Data to examine:
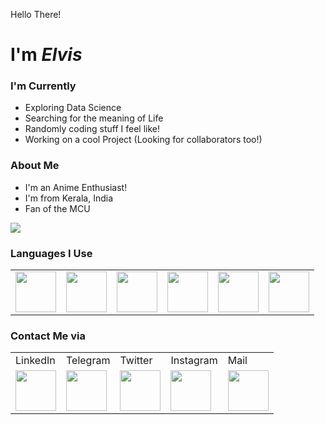 Hello There!
<h1>I'm <i>Elvis</i></h1>

### I'm Currently
- Exploring Data Science
- Searching for the meaning of Life
- Randomly coding stuff I feel like!
- Working on a cool Project (Looking for collaborators too!)

### About Me
- I'm an Anime Enthusiast! 
- I'm from Kerala, India
- Fan of the MCU 

![](https://github-readme-stats.vercel.app/api?username=elvistony&show_icons=true&theme=buefy)

### Languages I Use

<table>
  <tr>
    <td><img src="https://img.icons8.com/dusk/344/javascript.png" width="65" height="65"/></td>
    <td><img src="https://img.icons8.com/dusk/344/python.png" width="65" height="65"/></td>
    <td><img src="https://img.icons8.com/dusk/344/html-5.png" width="65" height="65"/></td>
    <td><img src="https://img.icons8.com/dusk/344/php.png" width="65" height="65"/></td>
    <td><img src="https://img.icons8.com/color/344/kotlin.png" width="65" height="65"/></td>
    <td><img src="https://img.icons8.com/color/344/flutter.png" width="65" height="65"/></td>
  </tr>
</table>


### Contact Me via


<table>
  <b><center><td>LinkedIn</td><td>Telegram</td><td>Twitter</td><td>Instagram</td><td>Mail</td></center></b>
  <tr>
    <td><a href="https://linkedin.com/in/elvis-tony/"><img src="https://img.icons8.com/nolan/344/linkedin.png" width="65" height="65"/></a></td>
    <td><a href="https://t.me/lvztony"><img src="https://img.icons8.com/nolan/344/telegram-app.png" width="65" height="65"/></a></td>
    <td><a href="https://twitter.com/lvz_tony"><img src="https://img.icons8.com/nolan/344/twitter.png" width="65" height="65"/></a></td>
    <td><a href="https://www.instagram.com/lvz.tony/"><img src="https://img.icons8.com/nolan/344/instagram-new.png" width="65" height="65"/></a></td>
    <td><a href="mailto:elvistonyrency@gmail.com"><img src="https://img.icons8.com/nolan/344/gmail.png" width="65" height="65"/></a></td>
  </tr>
</table>

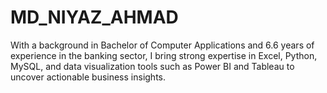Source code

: # MD_NIYAZ_AHMAD
With a background in Bachelor of Computer Applications and 6.6 years of experience in the banking sector, I bring strong expertise in Excel, Python, MySQL, and data visualization tools such as Power BI and Tableau to uncover actionable business insights.
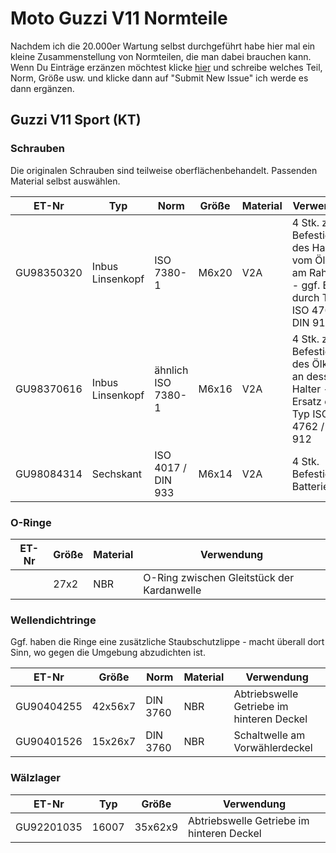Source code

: # Moto Guzzi V11 Normteile

Nachdem ich die 20.000er Wartung selbst durchgeführt habe hier mal ein kleine Zusammenstellung von Normteilen, die man dabei brauchen kann. Wenn Du Einträge erzänzen möchtest klicke [hier](https://github.com/selangh/moto_guzzi_v11_standard_parts/issues/new/choose) und schreibe welches Teil, Norm, Größe usw. und klicke dann auf "Submit New Issue" ich werde es dann ergänzen.

## Guzzi V11 Sport (KT)

### Schrauben

Die originalen Schrauben sind teilweise oberflächenbehandelt. Passenden Material selbst auswählen.

|ET-Nr|Typ|Norm|Größe|Material|Verwendung|
|-|-|-|-|-|-|
|GU98350320|Inbus Linsenkopf|ISO 7380-1|M6x20|V2A|4 Stk. zur Befestigung des Halters vom Ölkühler am Rahmen - ggf. Ersatz durch Typ ISO 4762 / DIN 912|
|GU98370616|Inbus Linsenkopf|ähnlich ISO 7380-1|M6x16|V2A|4 Stk. zur Befestigung des Ölkühler an dessen Halter - ggf. Ersatz durch Typ ISO 4762 / DIN 912|
|GU98084314|Sechskant|ISO 4017 / DIN 933|M6x14|V2A|4 Stk. Befestigung Batteriehalter|

### O-Ringe
|ET-Nr|Größe|Material|Verwendung|
|-|-|-|-|
||27x2|NBR|O-Ring zwischen Gleitstück der Kardanwelle|

### Wellendichtringe

Ggf. haben die Ringe eine zusätzliche Staubschutzlippe - macht überall dort Sinn, wo gegen die Umgebung abzudichten ist.

|ET-Nr|Größe|Norm|Material|Verwendung|
|-|-|-|-|-|
|GU90404255|42x56x7|DIN 3760|NBR|Abtriebswelle Getriebe im hinteren Deckel|
|GU90401526|15x26x7|DIN 3760|NBR|Schaltwelle am Vorwählerdeckel| 

### Wälzlager
|ET-Nr|Typ|Größe|Verwendung|
|-|-|-|-|
|GU92201035|16007|35x62x9|Abtriebswelle Getriebe im hinteren Deckel|
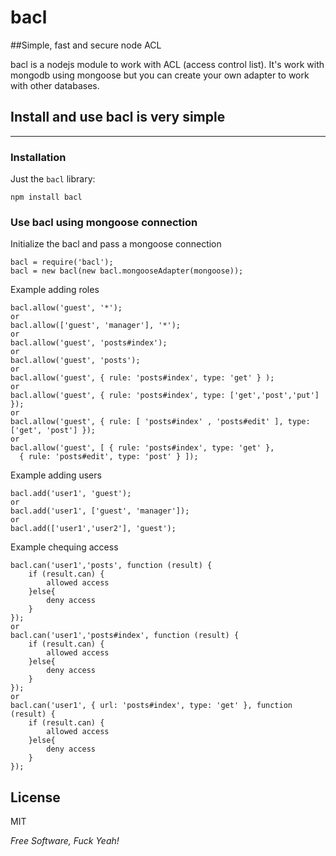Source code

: bacl
=========

##Simple, fast and secure node ACL

bacl is a nodejs module to work with ACL (access control list). It's work with mongodb using mongoose but you can create your own adapter to work with other databases.

Install and use bacl is very simple
--------------
---
### Installation

Just the `bacl` library:

    npm install bacl

### Use bacl using mongoose connection

Initialize the bacl and pass a mongoose connection

    bacl = require('bacl');
    bacl = new bacl(new bacl.mongooseAdapter(mongoose));

Example adding roles

    bacl.allow('guest', '*');
    or
    bacl.allow(['guest', 'manager'], '*');
    or
    bacl.allow('guest', 'posts#index');
    or
    bacl.allow('guest', 'posts');
    or
    bacl.allow('guest', { rule: 'posts#index', type: 'get' } );
    or
    bacl.allow('guest', { rule: 'posts#index', type: ['get','post','put'] });
    or
    bacl.allow('guest', { rule: [ 'posts#index' , 'posts#edit' ], type: ['get', 'post'] });
    or
    bacl.allow('guest', [ { rule: 'posts#index', type: 'get' }, 
      { rule: 'posts#edit', type: 'post' } ]);

Example adding users

    bacl.add('user1', 'guest');
    or
    bacl.add('user1', ['guest', 'manager']);
    or
    bacl.add(['user1','user2'], 'guest');
    
Example chequing access

    bacl.can('user1','posts', function (result) {
        if (result.can) {
            allowed access
        }else{
            deny access
        }
    });
    or
    bacl.can('user1','posts#index', function (result) {
        if (result.can) {
            allowed access
        }else{
            deny access
        }
    });
    or
    bacl.can('user1', { url: 'posts#index', type: 'get' }, function (result) {
        if (result.can) {
            allowed access
        }else{
            deny access
        }
    });
License
-

MIT

*Free Software, Fuck Yeah!*
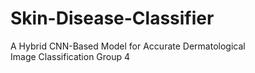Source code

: # Skin-Disease-Classifier
A Hybrid CNN-Based Model for Accurate Dermatological Image Classification 
Group 4
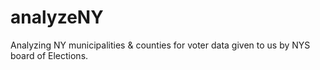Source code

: # analyzeNY
Analyzing NY municipalities &amp; counties for voter data given to us by NYS board of Elections.
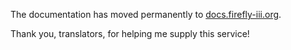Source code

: The documentation has moved permanently to [docs.firefly-iii.org](https://docs.firefly-iii.org/firefly-iii/concepts/budgets/).

Thank you, translators, for helping me supply this service!
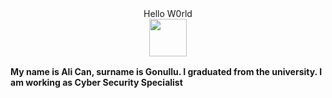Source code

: <div align="center">
  Hello W0rld<br>
  <img width="60" height="60" src="https://archive.is/c5Zvo/a7dd390aee9420ca28c61123cb9c24153233fa40.jpg" />
</div>

<div style="margin-bottom: 1rem; margin-top: 1rem;">
<b>My name is Ali Can, surname is Gonullu. I graduated from the university. I am working as Cyber Security Specialist</b>
</div>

Activity:
Leave out the images and transcribe all the records exactly.

Expected answer:
 Hello There!
<h1>I'm <i>Elvis</i></h1>

### I'm Currently
- Exploring Data Science
- Searching for the meaning of Life
- Randomly coding stuff I feel like!
- Working on a cool Project (Looking for collaborators too!)

### About Me
- I'm an Anime Enthusiast! 
- I'm from Kerala, India
- Fan of the MCU 

![](https://github-readme-stats.vercel.app/api?username=elvistony&show_icons=true&theme=buefy)

### Languages I Use

<table>
  <tr>
    <td><img src="https://img.icons8.com/dusk/344/javascript.png" width="65" height="65"/></td>
    <td><img src="https://img.icons8.com/dusk/344/python.png" width="65" height="65"/></td>
    <td><img src="https://img.icons8.com/dusk/344/html-5.png" width="65" height="65"/></td>
    <td><img src="https://img.icons8.com/dusk/344/php.png" width="65" height="65"/></td>
    <td><img src="https://img.icons8.com/color/344/kotlin.png" width="65" height="65"/></td>
    <td><img src="https://img.icons8.com/color/344/flutter.png" width="65" height="65"/></td>
  </tr>
</table>


### Contact Me via


<table>
  <b><center><td>LinkedIn</td><td>Telegram</td><td>Twitter</td><td>Instagram</td><td>Mail</td></center></b>
  <tr>
    <td><a href="https://linkedin.com/in/elvis-tony/"><img src="https://img.icons8.com/nolan/344/linkedin.png" width="65" height="65"/></a></td>
    <td><a href="https://t.me/lvztony"><img src="https://img.icons8.com/nolan/344/telegram-app.png" width="65" height="65"/></a></td>
    <td><a href="https://twitter.com/lvz_tony"><img src="https://img.icons8.com/nolan/344/twitter.png" width="65" height="65"/></a></td>
    <td><a href="https://www.instagram.com/lvz.tony/"><img src="https://img.icons8.com/nolan/344/instagram-new.png" width="65" height="65"/></a></td>
    <td><a href="mailto:elvistonyrency@gmail.com"><img src="https://img.icons8.com/nolan/344/gmail.png" width="65" height="65"/></a></td>
  </tr>
</table>

Source code

: # MD_NIYAZ_AHMAD
With a background in Bachelor of Computer Applications and 6.6 years of experience in the banking sector, I bring strong expertise in Excel, Python, MySQL, and data visualization tools such as Power BI and Tableau to uncover actionable business insights.
Source code

: # Moto Guzzi V11 Normteile

Nachdem ich die 20.000er Wartung selbst durchgeführt habe hier mal ein kleine Zusammenstellung von Normteilen, die man dabei brauchen kann. Wenn Du Einträge erzänzen möchtest klicke [hier](https://github.com/selangh/moto_guzzi_v11_standard_parts/issues/new/choose) und schreibe welches Teil, Norm, Größe usw. und klicke dann auf "Submit New Issue" ich werde es dann ergänzen.

## Guzzi V11 Sport (KT)

### Schrauben

Die originalen Schrauben sind teilweise oberflächenbehandelt. Passenden Material selbst auswählen.

|ET-Nr|Typ|Norm|Größe|Material|Verwendung|
|-|-|-|-|-|-|
|GU98350320|Inbus Linsenkopf|ISO 7380-1|M6x20|V2A|4 Stk. zur Befestigung des Halters vom Ölkühler am Rahmen - ggf. Ersatz durch Typ ISO 4762 / DIN 912|
|GU98370616|Inbus Linsenkopf|ähnlich ISO 7380-1|M6x16|V2A|4 Stk. zur Befestigung des Ölkühler an dessen Halter - ggf. Ersatz durch Typ ISO 4762 / DIN 912|
|GU98084314|Sechskant|ISO 4017 / DIN 933|M6x14|V2A|4 Stk. Befestigung Batteriehalter|

### O-Ringe
|ET-Nr|Größe|Material|Verwendung|
|-|-|-|-|
||27x2|NBR|O-Ring zwischen Gleitstück der Kardanwelle|

### Wellendichtringe

Ggf. haben die Ringe eine zusätzliche Staubschutzlippe - macht überall dort Sinn, wo gegen die Umgebung abzudichten ist.

|ET-Nr|Größe|Norm|Material|Verwendung|
|-|-|-|-|-|
|GU90404255|42x56x7|DIN 3760|NBR|Abtriebswelle Getriebe im hinteren Deckel|
|GU90401526|15x26x7|DIN 3760|NBR|Schaltwelle am Vorwählerdeckel| 

### Wälzlager
|ET-Nr|Typ|Größe|Verwendung|
|-|-|-|-|
|GU92201035|16007|35x62x9|Abtriebswelle Getriebe im hinteren Deckel|
Source code

: bacl
=========

##Simple, fast and secure node ACL

bacl is a nodejs module to work with ACL (access control list). It's work with mongodb using mongoose but you can create your own adapter to work with other databases.

Install and use bacl is very simple
--------------
---
### Installation

Just the `bacl` library:

    npm install bacl

### Use bacl using mongoose connection

Initialize the bacl and pass a mongoose connection

    bacl = require('bacl');
    bacl = new bacl(new bacl.mongooseAdapter(mongoose));

Example adding roles

    bacl.allow('guest', '*');
    or
    bacl.allow(['guest', 'manager'], '*');
    or
    bacl.allow('guest', 'posts#index');
    or
    bacl.allow('guest', 'posts');
    or
    bacl.allow('guest', { rule: 'posts#index', type: 'get' } );
    or
    bacl.allow('guest', { rule: 'posts#index', type: ['get','post','put'] });
    or
    bacl.allow('guest', { rule: [ 'posts#index' , 'posts#edit' ], type: ['get', 'post'] });
    or
    bacl.allow('guest', [ { rule: 'posts#index', type: 'get' }, 
      { rule: 'posts#edit', type: 'post' } ]);

Example adding users

    bacl.add('user1', 'guest');
    or
    bacl.add('user1', ['guest', 'manager']);
    or
    bacl.add(['user1','user2'], 'guest');
    
Example chequing access

    bacl.can('user1','posts', function (result) {
        if (result.can) {
            allowed access
        }else{
            deny access
        }
    });
    or
    bacl.can('user1','posts#index', function (result) {
        if (result.can) {
            allowed access
        }else{
            deny access
        }
    });
    or
    bacl.can('user1', { url: 'posts#index', type: 'get' }, function (result) {
        if (result.can) {
            allowed access
        }else{
            deny access
        }
    });
License
-

MIT

*Free Software, Fuck Yeah!*
Source code

: # Skin-Disease-Classifier
A Hybrid CNN-Based Model for Accurate Dermatological Image Classification 
Group 4
Source code

: # analyzeNY
Analyzing NY municipalities &amp; counties for voter data given to us by NYS board of Elections.
Source code

: The documentation has moved permanently to [docs.firefly-iii.org](https://docs.firefly-iii.org/firefly-iii/concepts/budgets/).

Thank you, translators, for helping me supply this service!
Source code

: <div align="center">
  Hello W0rld<br>
  <img width="60" height="60" src="https://archive.is/c5Zvo/a7dd390aee9420ca28c61123cb9c24153233fa40.jpg" />
</div>

<div style="margin-bottom: 1rem; margin-top: 1rem;">
<b>My name is Ali Can, surname is Gonullu. I graduated from the university. I am working as Cyber Security Specialist</b>
</div>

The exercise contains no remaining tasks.